You can consider buying a newspaper a donation.

Actually what you suggest already has been tried in various forms, the outcome
being stuff like indymedia, but also others. The problem you face here is that
having no ads in your news usually means having no money for:

marketing, getting out your stuff. A lot of things are already know anyway
somewhere, just that person isn't loud enough or nobody cares.

lawyers, if you don't want to do just public relations then you will need lots
of them.

reportages, that often require a lot of preparation, going to other countries,
hidden cameras, tons of other equipment, etc.

fallback money in case something goes really bad.

It's sad, but it feels a bit like if there were enough donating people for
serious news then the world would already be better and require it way less.

Also you saw the Wikileaks drama. I can be kinda rough.

------
veidr
Somewhat ironically, I am in China today, and therefore I can't access the
linked article. (Without doing a bunch of convoluted VPN fuckery, I mean.)

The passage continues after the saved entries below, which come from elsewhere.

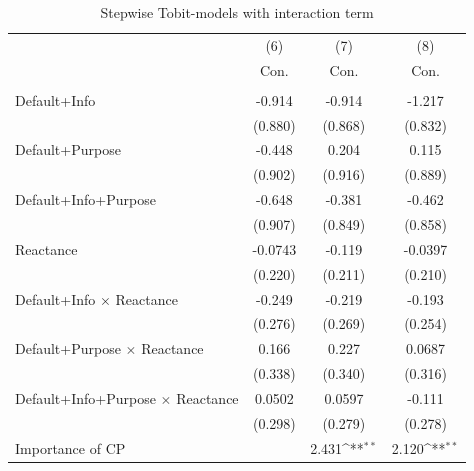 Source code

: \documentclass[review, authoryear,12pt]{elsarticle}
\begin{document}
\begin{table}[htbp]\centering
\begin{adjustbox}{max width=\textwidth}
\def\sym#1{\ifmmode^{#1}\else\(^{#1}\)\fi}
\caption{Stepwise Tobit-models with interaction term \label{tab6}}
\begin{tabular}{l*{3}{c}}
\hline\hline
                    &\multicolumn{1}{c}{(6)}&\multicolumn{1}{c}{(7)}&\multicolumn{1}{c}{(8)}\\
                    &\multicolumn{1}{c}{Con.}&\multicolumn{1}{c}{Con.}&\multicolumn{1}{c}{Con.}\\
\hline
               &                     &                     &                     \\
Default+Info        &      -0.914         &      -0.914         &      -1.217         \\
                    &     (0.880)         &     (0.868)         &     (0.832)         \\
Default+Purpose     &      -0.448         &       0.204         &       0.115         \\
                    &     (0.902)         &     (0.916)         &     (0.889)         \\
Default+Info+Purpose&      -0.648         &      -0.381         &      -0.462         \\
                    &     (0.907)         &     (0.849)         &     (0.858)         \\
Reactance          &     -0.0743         &      -0.119         &     -0.0397         \\
                    &     (0.220)         &     (0.211)         &     (0.210)         \\
Default+Info $\times$ Reactance&      -0.249         &      -0.219         &      -0.193         \\
                    &     (0.276)         &     (0.269)         &     (0.254)         \\
Default+Purpose $\times$ Reactance&       0.166         &       0.227         &      0.0687         \\
                    &     (0.338)         &     (0.340)         &     (0.316)         \\
Default+Info+Purpose $\times$ Reactance&      0.0502         &      0.0597         &      -0.111         \\
                    &     (0.298)         &     (0.279)         &     (0.278)         \\
Importance of CP       &                     &       2.431\sym{**} &       2.120\sym{**} \\

\end{tabular}
\end{adjustbox}
\end{table}
\end{document}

But I don't have to read it to know that profit-seeking corporations often
kowtow to the various forces that could negatively affect that profit.

Bloomberg has a thing with the totalitarian Chinese regime. The New York Times
does favors for the Obama administration. Probably both of them do a lot of
bootlicking for their advertisers.

That's why free society needs numerous media outlets, and the legal freedom to
report the truth. Because there isn't any obligation for them to report _all_
of the truth, and there isn't any feasible way to force them to do so anyhow.

But at least when we have a bunch of them, the pot will call the kettle black,
and remind us how they work.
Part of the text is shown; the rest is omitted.